### EXERCISE REQUIREMENTS
An exact copy of every record below is needed, with all pictures removed.

### INFORMATION GIVEN
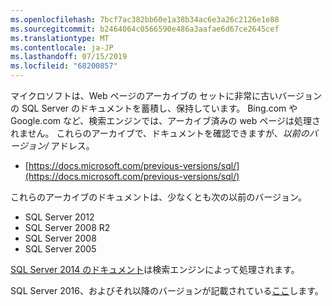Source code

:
 ```yaml
---
ms.openlocfilehash: 7bcf7ac382bb60e1a38b34ac6e3a26c2126e1e88
ms.sourcegitcommit: b2464064c0566590e486a3aafae6d67ce2645cef
ms.translationtype: MT
ms.contentlocale: ja-JP
ms.lasthandoff: 07/15/2019
ms.locfileid: "68200857"
---
```


マイクロソフトは、Web ページのアーカイブの セットに非常に古いバージョンの SQL Server のドキュメントを蓄積し、保持しています。 Bing.com や Google.com など、検索エンジンでは、アーカイブ済みの web ページは処理されません。 これらのアーカイブで、ドキュメントを確認できますが、_以前のバージョン/_ アドレス。

- [https://docs.microsoft.com/previous-versions/sql/](https://docs.microsoft.com/previous-versions/sql/)

これらのアーカイブのドキュメントは、少なくとも次の以前のバージョン。

- SQL Server 2012
- SQL Server 2008 R2
- SQL Server 2008
- SQL Server 2005

[SQL Server 2014 のドキュメント](https://docs.microsoft.com/sql/2014-toc/index?view=sql-server-2014)は検索エンジンによって処理されます。

SQL Server 2016、およびそれ以降のバージョンが記載されている[ここ](https://docs.microsoft.com/sql/sql-server/index)します。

### EXERCISE SOLUTION
Source code

:
 ```yaml
---
ms.openlocfilehash: 7bcf7ac382bb60e1a38b34ac6e3a26c2126e1e88
ms.sourcegitcommit: b2464064c0566590e486a3aafae6d67ce2645cef
ms.translationtype: MT
ms.contentlocale: ja-JP
ms.lasthandoff: 07/15/2019
ms.locfileid: "68200857"
---
```


マイクロソフトは、Web ページのアーカイブの セットに非常に古いバージョンの SQL Server のドキュメントを蓄積し、保持しています。 Bing.com や Google.com など、検索エンジンでは、アーカイブ済みの web ページは処理されません。 これらのアーカイブで、ドキュメントを確認できますが、_以前のバージョン/_ アドレス。

- [https://docs.microsoft.com/previous-versions/sql/](https://docs.microsoft.com/previous-versions/sql/)

これらのアーカイブのドキュメントは、少なくとも次の以前のバージョン。

- SQL Server 2012
- SQL Server 2008 R2
- SQL Server 2008
- SQL Server 2005

[SQL Server 2014 のドキュメント](https://docs.microsoft.com/sql/2014-toc/index?view=sql-server-2014)は検索エンジンによって処理されます。

SQL Server 2016、およびそれ以降のバージョンが記載されている[ここ](https://docs.microsoft.com/sql/sql-server/index)します。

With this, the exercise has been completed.